New Shot at Class Action for W.Va. Baycol Users

     (CN) – The federal courts overstepped their authority in blocking a state court from considering a motion to certify a class action over the link betweeen Bayer’s cholesterol-reducing drug Baycol and a potentially fatal muscle disorder, the unanimous Supreme Court ruled Thursday.

     The District of Minnesota had made the bold move in blocking a West Virginia state court from granting class certification to Keith Smith and Shirley Sperlazza in their lawsuit against Bayer, finding that the parties were trying to relitigate a previously decided issue.
     Though the federal court had not previously heard Smith and Sperlazza’s case, it had heard a similar case brought by different individuals against Bayer.
     George McCollins had brought state-law breach-of-warranty claims against Bayer in the Circuit Court of Cabell County, W.Va., in August 2001.
     That same month that McCollins filed suit over allegedly defective Baycol medication, Bayer withdrew that prescription drug from the market amid reports that it had caused 31 deaths.
     Smith and Sperlazza sued over Baycol the following month in West Virginia’s Brooke County Circuit Court.
     Eventually McCollins’ case was transferred to West Virginia’s Southern District Court and then to the District of Minnesota for multidistrict litigation proceedings since “tens of thousands” of cases had been brought over Baycol. Smith and Sperlazza’s case remained in Brooke County, however, because the lawsuit named several West Virginia defendants in addition to Bayer, which foreclosed complete diversity jurisdiction.

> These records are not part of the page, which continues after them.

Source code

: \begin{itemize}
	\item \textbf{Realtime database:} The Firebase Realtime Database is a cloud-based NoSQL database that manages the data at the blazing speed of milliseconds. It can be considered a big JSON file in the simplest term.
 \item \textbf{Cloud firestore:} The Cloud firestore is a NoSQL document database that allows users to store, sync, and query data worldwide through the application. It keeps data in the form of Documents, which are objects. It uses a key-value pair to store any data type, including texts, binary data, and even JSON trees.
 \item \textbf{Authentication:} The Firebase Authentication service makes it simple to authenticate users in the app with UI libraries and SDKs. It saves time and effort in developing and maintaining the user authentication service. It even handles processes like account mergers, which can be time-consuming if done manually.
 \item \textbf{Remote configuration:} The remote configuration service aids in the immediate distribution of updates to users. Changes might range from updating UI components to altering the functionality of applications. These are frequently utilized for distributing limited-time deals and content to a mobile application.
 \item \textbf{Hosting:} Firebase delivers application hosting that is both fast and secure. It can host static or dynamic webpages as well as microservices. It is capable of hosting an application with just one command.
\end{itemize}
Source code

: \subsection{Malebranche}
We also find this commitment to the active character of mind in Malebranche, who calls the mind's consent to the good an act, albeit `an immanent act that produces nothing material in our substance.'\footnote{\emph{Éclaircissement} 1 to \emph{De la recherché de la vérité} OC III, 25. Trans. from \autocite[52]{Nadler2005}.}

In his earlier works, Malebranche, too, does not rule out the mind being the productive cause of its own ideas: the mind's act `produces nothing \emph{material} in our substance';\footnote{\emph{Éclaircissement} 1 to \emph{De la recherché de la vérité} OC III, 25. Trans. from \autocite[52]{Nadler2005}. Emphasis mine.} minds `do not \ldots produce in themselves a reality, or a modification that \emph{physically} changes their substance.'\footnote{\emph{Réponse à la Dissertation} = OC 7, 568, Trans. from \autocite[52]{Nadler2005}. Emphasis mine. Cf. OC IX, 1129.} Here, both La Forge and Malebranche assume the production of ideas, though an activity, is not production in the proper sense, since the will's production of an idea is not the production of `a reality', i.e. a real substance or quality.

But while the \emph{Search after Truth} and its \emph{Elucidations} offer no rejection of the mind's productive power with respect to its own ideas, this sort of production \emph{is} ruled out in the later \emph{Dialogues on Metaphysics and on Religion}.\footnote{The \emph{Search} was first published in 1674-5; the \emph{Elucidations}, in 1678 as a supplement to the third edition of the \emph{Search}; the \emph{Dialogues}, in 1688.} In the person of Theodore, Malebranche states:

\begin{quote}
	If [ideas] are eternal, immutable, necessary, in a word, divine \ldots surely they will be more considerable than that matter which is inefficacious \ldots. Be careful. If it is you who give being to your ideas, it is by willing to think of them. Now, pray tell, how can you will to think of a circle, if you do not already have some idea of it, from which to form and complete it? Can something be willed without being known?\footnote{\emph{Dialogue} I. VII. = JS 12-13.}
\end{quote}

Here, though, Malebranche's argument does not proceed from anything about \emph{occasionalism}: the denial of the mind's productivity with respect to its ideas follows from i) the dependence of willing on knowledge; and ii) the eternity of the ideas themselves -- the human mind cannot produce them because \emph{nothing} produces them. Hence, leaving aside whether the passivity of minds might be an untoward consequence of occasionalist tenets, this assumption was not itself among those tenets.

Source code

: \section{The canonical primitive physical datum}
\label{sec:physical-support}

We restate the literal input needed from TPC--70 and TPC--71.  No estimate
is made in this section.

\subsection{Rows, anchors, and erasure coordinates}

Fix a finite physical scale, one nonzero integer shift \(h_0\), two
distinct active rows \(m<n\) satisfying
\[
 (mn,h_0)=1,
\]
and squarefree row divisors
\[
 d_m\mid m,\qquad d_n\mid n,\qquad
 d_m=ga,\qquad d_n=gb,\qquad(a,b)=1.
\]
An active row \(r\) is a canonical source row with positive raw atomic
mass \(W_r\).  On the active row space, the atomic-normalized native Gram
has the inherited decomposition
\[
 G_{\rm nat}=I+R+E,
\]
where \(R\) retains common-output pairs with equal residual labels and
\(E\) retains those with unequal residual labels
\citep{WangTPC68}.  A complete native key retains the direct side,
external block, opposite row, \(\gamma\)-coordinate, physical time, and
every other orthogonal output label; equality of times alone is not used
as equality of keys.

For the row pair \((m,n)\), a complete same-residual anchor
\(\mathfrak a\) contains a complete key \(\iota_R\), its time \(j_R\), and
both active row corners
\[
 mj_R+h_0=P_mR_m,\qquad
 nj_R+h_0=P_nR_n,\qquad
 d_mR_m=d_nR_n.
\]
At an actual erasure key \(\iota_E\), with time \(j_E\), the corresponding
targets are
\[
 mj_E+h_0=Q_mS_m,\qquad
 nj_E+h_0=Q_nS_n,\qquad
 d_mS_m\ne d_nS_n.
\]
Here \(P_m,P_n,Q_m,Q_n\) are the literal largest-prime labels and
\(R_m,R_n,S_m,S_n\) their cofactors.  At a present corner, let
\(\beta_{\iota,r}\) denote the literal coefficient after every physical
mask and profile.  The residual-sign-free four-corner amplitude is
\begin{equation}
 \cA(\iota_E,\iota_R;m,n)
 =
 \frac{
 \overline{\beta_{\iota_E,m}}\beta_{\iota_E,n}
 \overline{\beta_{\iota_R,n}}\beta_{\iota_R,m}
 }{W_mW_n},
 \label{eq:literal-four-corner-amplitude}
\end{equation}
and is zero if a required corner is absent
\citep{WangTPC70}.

     As the cases advanced with neither party knowing about the others suit, they presented motions for class certification in 2008. The federal judge tasked with McCollins’ case made his decision first, denying certification for West Virginia purchasers since each plaintiff would lack commonality over several issued and would have to prove Baycol use caused them “actual injury.”

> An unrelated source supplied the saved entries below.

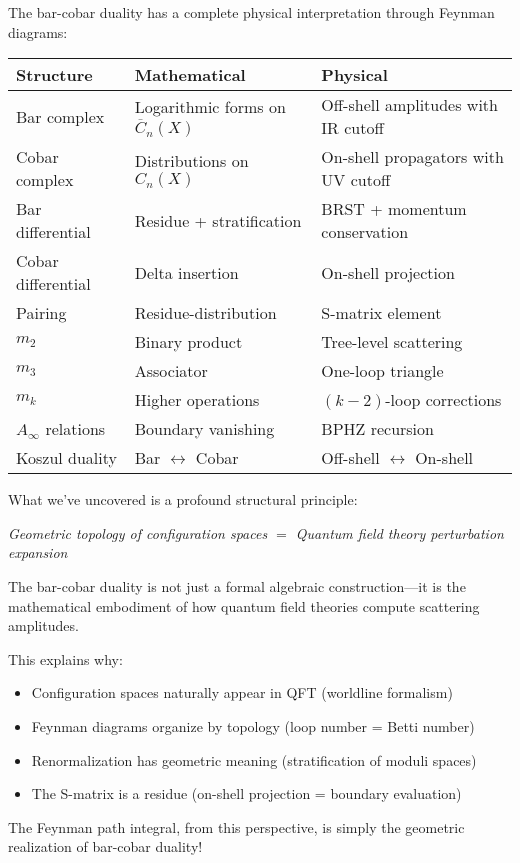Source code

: \begin{remark}[Summary]
The bar-cobar duality has a complete physical interpretation through Feynman 
diagrams:

\begin{center}
\begin{tabular}{|l|p{5cm}|p{5cm}|}
\hline
\textbf{Structure} & \textbf{Mathematical} & \textbf{Physical} \\
\hline
Bar complex & Logarithmic forms on $\overline{C}_n(X)$ & Off-shell amplitudes 
with IR cutoff \\
\hline
Cobar complex & Distributions on $C_n(X)$ & On-shell propagators with UV cutoff \\
\hline
Bar differential & Residue + stratification & BRST + momentum conservation \\
\hline
Cobar differential & Delta insertion & On-shell projection \\
\hline
Pairing & Residue-distribution & S-matrix element \\
\hline
$m_2$ & Binary product & Tree-level scattering \\
\hline
$m_3$ & Associator & One-loop triangle \\
\hline
$m_k$ & Higher operations & $(k-2)$-loop corrections \\
\hline
$A_\infty$ relations & Boundary vanishing & BPHZ recursion \\
\hline
Koszul duality & Bar $\leftrightarrow$ Cobar & Off-shell $\leftrightarrow$ On-shell \\
\hline
\end{tabular}
\end{center}
\end{remark}

\begin{remark}
What we've uncovered is a profound structural principle:

\begin{center}
\textit{Geometric topology of configuration spaces $=$ Quantum field theory 
perturbation expansion}
\end{center}

The bar-cobar duality is not just a formal algebraic construction—it is the 
mathematical embodiment of how quantum field theories compute scattering amplitudes.

This explains why:
\begin{itemize}
\item Configuration spaces naturally appear in QFT (worldline formalism)
\item Feynman diagrams organize by topology (loop number = Betti number)
\item Renormalization has geometric meaning (stratification of moduli spaces)
\item The S-matrix is a residue (on-shell projection = boundary evaluation)
\end{itemize}

The Feynman path integral, from this perspective, is simply the geometric 
realization of bar-cobar duality!
\end{remark}

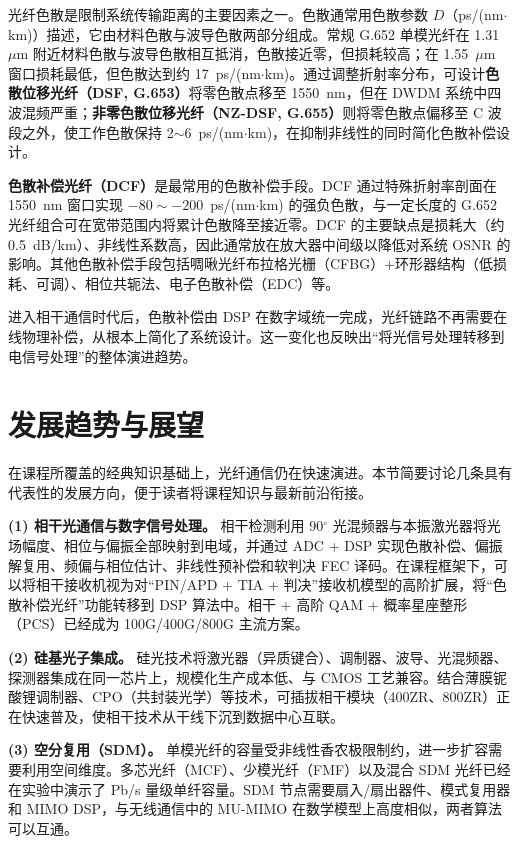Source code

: \documentclass[a4paper,11pt,UTF8,fontset=fandol]{ctexart}
\begin{document}
光纤色散是限制系统传输距离的主要因素之一\cite{agrawal2010,essiambre2010}。色散通常用色散参数 $D$（ps/(nm$\cdot$km)）描述，它由材料色散与波导色散两部分组成。常规 G.652 单模光纤在 1.31~$\mu$m 附近材料色散与波导色散相互抵消，色散接近零，但损耗较高；在 1.55~$\mu$m 窗口损耗最低，但色散达到约 17~ps/(nm$\cdot$km)。通过调整折射率分布，可设计\textbf{色散位移光纤（DSF, G.653）}将零色散点移至 1550~nm，但在 DWDM 系统中四波混频严重；\textbf{非零色散位移光纤（NZ-DSF, G.655）}则将零色散点偏移至 C 波段之外，使工作色散保持 2$\sim$6~ps/(nm$\cdot$km)，在抑制非线性的同时简化色散补偿设计。

\textbf{色散补偿光纤（DCF）}是最常用的色散补偿手段。DCF 通过特殊折射率剖面在 1550~nm 窗口实现 $-80\sim-200$~ps/(nm$\cdot$km) 的强负色散，与一定长度的 G.652 光纤组合可在宽带范围内将累计色散降至接近零。DCF 的主要缺点是损耗大（约 0.5~dB/km）、非线性系数高，因此通常放在放大器中间级以降低对系统 OSNR 的影响。其他色散补偿手段包括啁啾光纤布拉格光栅（CFBG）+环形器结构（低损耗、可调）、相位共轭法、电子色散补偿（EDC）等。

进入相干通信时代后，色散补偿由 DSP 在数字域统一完成，光纤链路不再需要在线物理补偿，从根本上简化了系统设计。这一变化也反映出“将光信号处理转移到电信号处理”的整体演进趋势。

\section{发展趋势与展望}

在课程所覆盖的经典知识基础上，光纤通信仍在快速演进。本节简要讨论几条具有代表性的发展方向，便于读者将课程知识与最新前沿衔接。

\textbf{(1) 相干光通信与数字信号处理。} 相干检测利用 90$^{\circ}$ 光混频器与本振激光器将光场幅度、相位与偏振全部映射到电域，并通过 ADC + DSP 实现色散补偿、偏振解复用、频偏与相位估计、非线性预补偿和软判决 FEC 译码\cite{kikuchi2016}。在课程框架下，可以将相干接收机视为对“PIN/APD + TIA + 判决”接收机模型的高阶扩展，将“色散补偿光纤”功能转移到 DSP 算法中。相干 + 高阶 QAM + 概率星座整形（PCS）已经成为 100G/400G/800G 主流方案。

\textbf{(2) 硅基光子集成。} 硅光技术将激光器（异质键合）、调制器、波导、光混频器、探测器集成在同一芯片上，规模化生产成本低、与 CMOS 工艺兼容。结合薄膜铌酸锂调制器、CPO（共封装光学）等技术，可插拔相干模块（400ZR、800ZR）正在快速普及，使相干技术从干线下沉到数据中心互联。

\textbf{(3) 空分复用（SDM）。} 单模光纤的容量受非线性香农极限制约，进一步扩容需要利用空间维度。多芯光纤（MCF）、少模光纤（FMF）以及混合 SDM 光纤已经在实验中演示了 Pb/s 量级单纤容量。SDM 节点需要扇入/扇出器件、模式复用器和 MIMO DSP，与无线通信中的 MU-MIMO 在数学模型上高度相似，两者算法可以互通。
\end{document}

     McCollins also lost on the merits and did not appeal. Claiming that McCollins’ case was identical to that of Smith and Sperlazzza, Bayer asked the Minnesota federal judge to enjoin the West Virginia state court from hearing the pair’s motion for class certification.
     The District Court agreed, and the 8th Circuit affirmed.
     On Thursday, the Supreme Court said that the courts erred on two grounds with respect to the Anti-Injunction Act’s relitigation exception in granting such an order.
     “First, the issue presented in the state court was not identical to the one decided in the federal tribunal,” Justice Elena Kagan wrote for the court. “And second, the plaintiff in the state court did not have the requisite connection to the federal suit to be bound by the District Court’s judgment.”
     Justice Clarence Thomas joined in all but the majority’s second conclusion.
     Though both the federal and state actions had sought to certify classes of Baycol purchasers in West Virginia, Kagan said a critical question still remained.
     “The District Court ruled that the proposed class did not meet the requirements of Federal Rule 23 (because individualized issues would predominate over common ones),” Kagan wrote (parentheses in original. “But the state court was poised to consider whether the proposed class satisfied West Virginia Rule 23. If those two legal standards differ … – then the federal court resolved an issue not before the state court.”
     Even though the statutes are identically worded, the federal court erred in ending its consideration there.
     “Federal and state courts, after all, can and do apply identically worded procedural provisions in widely varying ways,” Kagan wrote. “If a State’s procedural provision tracks the language of a Federal Rule, but a state court interprets that provision in a manner federal courts have not, then the state court is using a different standard and thus deciding a different issue.”